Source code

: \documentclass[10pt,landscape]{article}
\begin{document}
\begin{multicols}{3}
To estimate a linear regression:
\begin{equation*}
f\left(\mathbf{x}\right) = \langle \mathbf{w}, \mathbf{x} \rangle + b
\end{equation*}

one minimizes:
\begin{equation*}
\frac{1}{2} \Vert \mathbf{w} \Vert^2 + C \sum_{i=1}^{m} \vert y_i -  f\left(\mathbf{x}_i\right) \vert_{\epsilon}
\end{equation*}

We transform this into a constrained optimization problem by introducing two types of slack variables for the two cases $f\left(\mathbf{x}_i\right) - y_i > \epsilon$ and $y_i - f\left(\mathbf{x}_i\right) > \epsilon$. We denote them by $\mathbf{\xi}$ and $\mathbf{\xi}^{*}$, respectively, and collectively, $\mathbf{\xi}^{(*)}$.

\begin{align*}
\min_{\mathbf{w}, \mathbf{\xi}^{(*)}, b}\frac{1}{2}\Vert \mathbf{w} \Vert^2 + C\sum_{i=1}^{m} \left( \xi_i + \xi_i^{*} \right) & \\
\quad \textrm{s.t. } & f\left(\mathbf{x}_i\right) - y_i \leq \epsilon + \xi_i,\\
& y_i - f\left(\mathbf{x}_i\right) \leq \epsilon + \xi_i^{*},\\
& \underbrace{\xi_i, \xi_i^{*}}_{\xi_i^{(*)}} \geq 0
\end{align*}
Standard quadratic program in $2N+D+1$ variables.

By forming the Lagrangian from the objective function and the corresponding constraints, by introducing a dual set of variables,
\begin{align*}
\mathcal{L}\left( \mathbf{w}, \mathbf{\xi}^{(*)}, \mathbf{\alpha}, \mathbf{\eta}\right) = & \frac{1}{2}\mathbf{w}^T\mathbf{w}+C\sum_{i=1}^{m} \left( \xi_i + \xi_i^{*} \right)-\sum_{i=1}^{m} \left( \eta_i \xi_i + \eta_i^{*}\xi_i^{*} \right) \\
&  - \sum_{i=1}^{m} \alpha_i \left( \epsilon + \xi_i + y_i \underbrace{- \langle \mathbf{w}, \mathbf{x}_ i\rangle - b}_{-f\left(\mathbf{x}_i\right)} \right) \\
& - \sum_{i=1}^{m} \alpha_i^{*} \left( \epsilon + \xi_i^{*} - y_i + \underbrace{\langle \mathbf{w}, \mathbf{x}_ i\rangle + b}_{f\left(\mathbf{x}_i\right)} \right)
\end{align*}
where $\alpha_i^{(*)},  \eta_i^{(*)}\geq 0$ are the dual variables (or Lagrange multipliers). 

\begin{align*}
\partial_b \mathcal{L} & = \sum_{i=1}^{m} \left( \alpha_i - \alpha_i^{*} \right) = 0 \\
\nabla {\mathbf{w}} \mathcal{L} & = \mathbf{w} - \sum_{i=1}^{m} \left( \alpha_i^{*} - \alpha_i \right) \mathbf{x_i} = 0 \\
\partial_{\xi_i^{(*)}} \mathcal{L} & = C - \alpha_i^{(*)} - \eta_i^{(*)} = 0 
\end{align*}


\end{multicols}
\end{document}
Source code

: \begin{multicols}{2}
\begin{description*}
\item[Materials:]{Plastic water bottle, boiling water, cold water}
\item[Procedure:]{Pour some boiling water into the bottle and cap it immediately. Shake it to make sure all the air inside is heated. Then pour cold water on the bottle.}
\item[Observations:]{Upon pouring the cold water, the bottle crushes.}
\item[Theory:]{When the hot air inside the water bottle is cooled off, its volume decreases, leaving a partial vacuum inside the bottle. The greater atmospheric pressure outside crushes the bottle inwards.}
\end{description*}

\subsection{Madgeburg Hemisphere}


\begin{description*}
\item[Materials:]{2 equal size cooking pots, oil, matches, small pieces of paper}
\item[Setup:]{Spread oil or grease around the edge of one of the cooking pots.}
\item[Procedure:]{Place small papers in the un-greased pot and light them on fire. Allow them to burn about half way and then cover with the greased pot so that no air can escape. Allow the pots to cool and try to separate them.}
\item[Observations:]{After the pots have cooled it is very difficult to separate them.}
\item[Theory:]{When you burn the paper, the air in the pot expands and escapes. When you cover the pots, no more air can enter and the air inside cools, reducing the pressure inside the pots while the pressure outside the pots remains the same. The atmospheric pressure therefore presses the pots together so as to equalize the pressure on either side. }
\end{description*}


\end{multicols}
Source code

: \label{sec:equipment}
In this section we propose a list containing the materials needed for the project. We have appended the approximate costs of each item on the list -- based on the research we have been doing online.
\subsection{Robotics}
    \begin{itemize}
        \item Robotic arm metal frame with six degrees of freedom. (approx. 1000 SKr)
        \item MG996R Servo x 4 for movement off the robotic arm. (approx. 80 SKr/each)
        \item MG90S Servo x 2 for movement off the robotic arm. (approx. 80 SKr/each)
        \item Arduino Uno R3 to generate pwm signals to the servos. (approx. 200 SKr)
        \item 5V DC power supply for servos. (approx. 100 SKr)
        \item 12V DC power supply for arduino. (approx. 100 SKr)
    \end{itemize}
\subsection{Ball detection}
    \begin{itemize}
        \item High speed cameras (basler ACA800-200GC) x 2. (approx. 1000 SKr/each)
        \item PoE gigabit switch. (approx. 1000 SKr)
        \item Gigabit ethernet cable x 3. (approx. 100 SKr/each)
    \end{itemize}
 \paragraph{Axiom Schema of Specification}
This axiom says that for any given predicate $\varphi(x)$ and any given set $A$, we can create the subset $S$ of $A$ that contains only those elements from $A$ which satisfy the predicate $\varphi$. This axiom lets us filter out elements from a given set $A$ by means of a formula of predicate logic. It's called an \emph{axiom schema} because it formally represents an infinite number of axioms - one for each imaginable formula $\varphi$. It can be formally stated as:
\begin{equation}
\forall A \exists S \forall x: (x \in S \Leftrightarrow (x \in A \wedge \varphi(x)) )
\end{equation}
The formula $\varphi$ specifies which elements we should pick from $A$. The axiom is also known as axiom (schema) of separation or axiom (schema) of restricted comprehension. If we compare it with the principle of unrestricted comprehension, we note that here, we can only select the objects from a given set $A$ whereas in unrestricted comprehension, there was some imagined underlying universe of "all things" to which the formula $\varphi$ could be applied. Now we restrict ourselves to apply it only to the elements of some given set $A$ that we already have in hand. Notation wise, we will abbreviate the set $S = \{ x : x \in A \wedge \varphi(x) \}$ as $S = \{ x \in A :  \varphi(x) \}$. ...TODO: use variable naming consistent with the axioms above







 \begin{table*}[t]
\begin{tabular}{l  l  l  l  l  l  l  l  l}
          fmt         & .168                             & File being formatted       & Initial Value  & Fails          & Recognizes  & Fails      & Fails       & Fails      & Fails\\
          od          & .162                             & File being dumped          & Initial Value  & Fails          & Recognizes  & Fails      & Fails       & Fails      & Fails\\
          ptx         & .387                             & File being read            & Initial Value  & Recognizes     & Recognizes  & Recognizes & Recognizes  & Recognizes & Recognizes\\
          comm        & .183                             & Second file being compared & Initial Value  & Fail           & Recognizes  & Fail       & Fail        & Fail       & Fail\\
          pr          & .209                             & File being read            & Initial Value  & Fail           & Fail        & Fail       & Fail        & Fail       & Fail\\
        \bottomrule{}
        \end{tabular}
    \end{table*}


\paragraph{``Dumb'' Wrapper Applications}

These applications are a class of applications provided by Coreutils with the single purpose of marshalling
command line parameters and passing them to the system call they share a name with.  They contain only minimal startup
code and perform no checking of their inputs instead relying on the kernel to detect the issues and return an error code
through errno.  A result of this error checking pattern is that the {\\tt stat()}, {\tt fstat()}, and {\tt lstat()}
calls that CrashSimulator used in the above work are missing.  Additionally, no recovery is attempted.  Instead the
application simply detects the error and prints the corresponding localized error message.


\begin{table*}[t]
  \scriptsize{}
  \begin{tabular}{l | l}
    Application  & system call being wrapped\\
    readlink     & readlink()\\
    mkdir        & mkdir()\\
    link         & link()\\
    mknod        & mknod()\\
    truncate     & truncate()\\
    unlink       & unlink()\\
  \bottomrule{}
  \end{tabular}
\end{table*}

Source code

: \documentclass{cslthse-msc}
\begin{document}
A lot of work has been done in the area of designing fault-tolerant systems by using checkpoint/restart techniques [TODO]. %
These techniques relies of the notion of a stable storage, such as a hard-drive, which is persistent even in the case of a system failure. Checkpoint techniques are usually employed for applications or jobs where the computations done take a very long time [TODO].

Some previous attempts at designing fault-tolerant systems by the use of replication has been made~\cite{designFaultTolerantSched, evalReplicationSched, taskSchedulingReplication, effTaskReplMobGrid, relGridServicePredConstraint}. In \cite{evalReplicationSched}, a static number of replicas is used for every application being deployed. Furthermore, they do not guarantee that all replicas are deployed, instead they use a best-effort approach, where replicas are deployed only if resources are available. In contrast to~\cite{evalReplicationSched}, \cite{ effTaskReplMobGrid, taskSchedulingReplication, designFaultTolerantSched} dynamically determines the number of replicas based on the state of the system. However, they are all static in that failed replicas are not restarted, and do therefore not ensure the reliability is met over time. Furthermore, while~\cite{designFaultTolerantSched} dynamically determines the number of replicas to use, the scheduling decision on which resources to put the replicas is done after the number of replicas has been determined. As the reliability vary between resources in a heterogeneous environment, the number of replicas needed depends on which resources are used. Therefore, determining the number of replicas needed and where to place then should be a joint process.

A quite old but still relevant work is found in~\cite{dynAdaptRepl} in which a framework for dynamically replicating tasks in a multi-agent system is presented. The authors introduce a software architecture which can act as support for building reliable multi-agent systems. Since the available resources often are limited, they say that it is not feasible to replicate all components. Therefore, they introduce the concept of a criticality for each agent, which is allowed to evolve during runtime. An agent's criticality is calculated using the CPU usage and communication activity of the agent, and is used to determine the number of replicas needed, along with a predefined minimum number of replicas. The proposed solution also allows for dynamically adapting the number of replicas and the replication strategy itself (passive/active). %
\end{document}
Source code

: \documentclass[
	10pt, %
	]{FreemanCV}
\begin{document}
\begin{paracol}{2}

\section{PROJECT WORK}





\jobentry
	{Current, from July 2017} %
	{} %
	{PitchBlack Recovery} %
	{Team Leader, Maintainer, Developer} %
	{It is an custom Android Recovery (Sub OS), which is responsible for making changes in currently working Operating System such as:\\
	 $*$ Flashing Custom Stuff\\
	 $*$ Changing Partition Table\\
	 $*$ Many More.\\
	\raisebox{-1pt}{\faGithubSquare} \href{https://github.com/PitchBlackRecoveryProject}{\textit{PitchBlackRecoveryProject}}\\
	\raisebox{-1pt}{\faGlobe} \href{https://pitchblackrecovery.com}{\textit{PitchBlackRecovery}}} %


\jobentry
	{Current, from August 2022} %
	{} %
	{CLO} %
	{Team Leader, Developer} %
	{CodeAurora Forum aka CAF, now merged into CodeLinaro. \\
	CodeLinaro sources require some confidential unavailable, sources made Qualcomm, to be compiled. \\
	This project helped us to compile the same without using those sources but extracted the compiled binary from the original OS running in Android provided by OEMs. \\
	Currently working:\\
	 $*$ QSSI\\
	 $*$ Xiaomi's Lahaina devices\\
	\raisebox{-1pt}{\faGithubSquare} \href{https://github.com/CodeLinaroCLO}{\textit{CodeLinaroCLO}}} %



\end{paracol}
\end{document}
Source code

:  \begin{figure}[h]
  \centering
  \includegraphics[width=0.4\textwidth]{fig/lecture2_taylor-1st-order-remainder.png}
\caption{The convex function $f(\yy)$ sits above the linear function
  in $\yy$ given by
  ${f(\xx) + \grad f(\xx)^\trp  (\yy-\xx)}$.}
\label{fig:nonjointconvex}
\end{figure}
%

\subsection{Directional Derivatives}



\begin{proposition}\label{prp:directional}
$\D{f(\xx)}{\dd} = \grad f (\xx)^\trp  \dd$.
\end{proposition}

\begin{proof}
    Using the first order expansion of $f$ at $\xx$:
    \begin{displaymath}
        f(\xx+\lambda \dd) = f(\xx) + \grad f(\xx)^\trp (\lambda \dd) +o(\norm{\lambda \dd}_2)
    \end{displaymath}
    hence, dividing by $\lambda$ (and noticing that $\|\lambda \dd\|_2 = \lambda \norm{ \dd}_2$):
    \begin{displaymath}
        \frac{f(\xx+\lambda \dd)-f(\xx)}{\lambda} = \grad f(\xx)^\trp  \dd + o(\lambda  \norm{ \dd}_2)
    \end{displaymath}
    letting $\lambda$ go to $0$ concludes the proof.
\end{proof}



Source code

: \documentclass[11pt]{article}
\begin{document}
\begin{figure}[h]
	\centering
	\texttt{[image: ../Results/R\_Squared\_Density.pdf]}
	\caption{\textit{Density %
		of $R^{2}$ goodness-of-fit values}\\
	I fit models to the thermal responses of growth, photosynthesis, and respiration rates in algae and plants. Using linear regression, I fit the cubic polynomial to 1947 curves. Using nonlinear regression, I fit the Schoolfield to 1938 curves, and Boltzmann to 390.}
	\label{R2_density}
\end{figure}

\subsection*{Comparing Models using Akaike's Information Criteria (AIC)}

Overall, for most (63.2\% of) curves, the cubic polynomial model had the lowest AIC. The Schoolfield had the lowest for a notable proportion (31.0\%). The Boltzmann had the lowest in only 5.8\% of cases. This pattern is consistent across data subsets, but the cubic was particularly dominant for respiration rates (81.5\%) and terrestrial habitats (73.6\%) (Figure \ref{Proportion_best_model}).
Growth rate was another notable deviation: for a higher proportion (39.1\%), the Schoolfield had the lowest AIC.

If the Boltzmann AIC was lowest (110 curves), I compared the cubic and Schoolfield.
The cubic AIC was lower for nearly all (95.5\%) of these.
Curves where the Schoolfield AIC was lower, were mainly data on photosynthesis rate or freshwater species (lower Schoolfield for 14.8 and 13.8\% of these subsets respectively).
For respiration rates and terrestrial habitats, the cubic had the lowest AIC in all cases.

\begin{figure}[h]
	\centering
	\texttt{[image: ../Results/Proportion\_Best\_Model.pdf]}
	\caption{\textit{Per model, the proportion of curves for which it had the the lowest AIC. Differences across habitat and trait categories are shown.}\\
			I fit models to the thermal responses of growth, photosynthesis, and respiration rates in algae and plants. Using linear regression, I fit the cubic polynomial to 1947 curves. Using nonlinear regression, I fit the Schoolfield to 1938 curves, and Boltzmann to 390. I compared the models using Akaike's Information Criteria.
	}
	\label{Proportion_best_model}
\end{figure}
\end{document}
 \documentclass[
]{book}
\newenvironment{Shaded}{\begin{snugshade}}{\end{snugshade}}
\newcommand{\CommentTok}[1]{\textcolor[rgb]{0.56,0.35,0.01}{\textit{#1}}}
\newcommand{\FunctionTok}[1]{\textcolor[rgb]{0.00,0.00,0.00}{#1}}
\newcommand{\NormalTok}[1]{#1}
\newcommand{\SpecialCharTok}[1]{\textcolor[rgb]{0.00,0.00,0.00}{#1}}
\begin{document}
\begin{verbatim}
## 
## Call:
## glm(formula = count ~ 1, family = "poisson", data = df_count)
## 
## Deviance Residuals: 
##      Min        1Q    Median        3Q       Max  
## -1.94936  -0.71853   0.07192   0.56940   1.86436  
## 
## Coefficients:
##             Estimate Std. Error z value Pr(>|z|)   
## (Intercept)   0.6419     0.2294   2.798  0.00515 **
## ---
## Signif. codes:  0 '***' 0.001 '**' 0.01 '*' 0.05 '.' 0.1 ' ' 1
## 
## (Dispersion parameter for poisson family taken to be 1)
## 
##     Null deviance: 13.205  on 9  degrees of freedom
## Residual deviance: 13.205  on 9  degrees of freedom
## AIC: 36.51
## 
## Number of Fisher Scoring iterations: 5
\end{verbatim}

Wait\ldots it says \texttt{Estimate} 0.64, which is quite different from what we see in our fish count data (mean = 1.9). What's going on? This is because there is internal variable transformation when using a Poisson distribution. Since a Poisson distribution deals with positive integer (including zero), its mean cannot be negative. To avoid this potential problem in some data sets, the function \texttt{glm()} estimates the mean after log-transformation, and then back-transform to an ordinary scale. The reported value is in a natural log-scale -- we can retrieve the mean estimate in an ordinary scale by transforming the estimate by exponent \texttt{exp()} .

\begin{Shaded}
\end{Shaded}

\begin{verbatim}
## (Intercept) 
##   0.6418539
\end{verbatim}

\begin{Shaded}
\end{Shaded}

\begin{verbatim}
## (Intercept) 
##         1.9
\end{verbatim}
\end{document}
=-=-=-=-=
# Your task:
Please return only the lines above, starting at the line that has "These techniques relies" and ending at the line that has "Some previous attempts", keeping both and leaving each one unchanged.

# Reply:
These techniques relies of the notion of a stable storage, such as a hard-drive, which is persistent even in the case of a system failure. Checkpoint techniques are usually employed for applications or jobs where the computations done take a very long time [TODO].

Some previous attempts at designing fault-tolerant systems by the use of replication has been made~\cite{designFaultTolerantSched, evalReplicationSched, taskSchedulingReplication, effTaskReplMobGrid, relGridServicePredConstraint}. In \cite{evalReplicationSched}, a static number of replicas is used for every application being deployed. Furthermore, they do not guarantee that all replicas are deployed, instead they use a best-effort approach, where replicas are deployed only if resources are available. In contrast to~\cite{evalReplicationSched}, \cite{ effTaskReplMobGrid, taskSchedulingReplication, designFaultTolerantSched} dynamically determines the number of replicas based on the state of the system. However, they are all static in that failed replicas are not restarted, and do therefore not ensure the reliability is met over time. Furthermore, while~\cite{designFaultTolerantSched} dynamically determines the number of replicas to use, the scheduling decision on which resources to put the replicas is done after the number of replicas has been determined. As the reliability vary between resources in a heterogeneous environment, the number of replicas needed depends on which resources are used. Therefore, determining the number of replicas needed and where to place then should be a joint process.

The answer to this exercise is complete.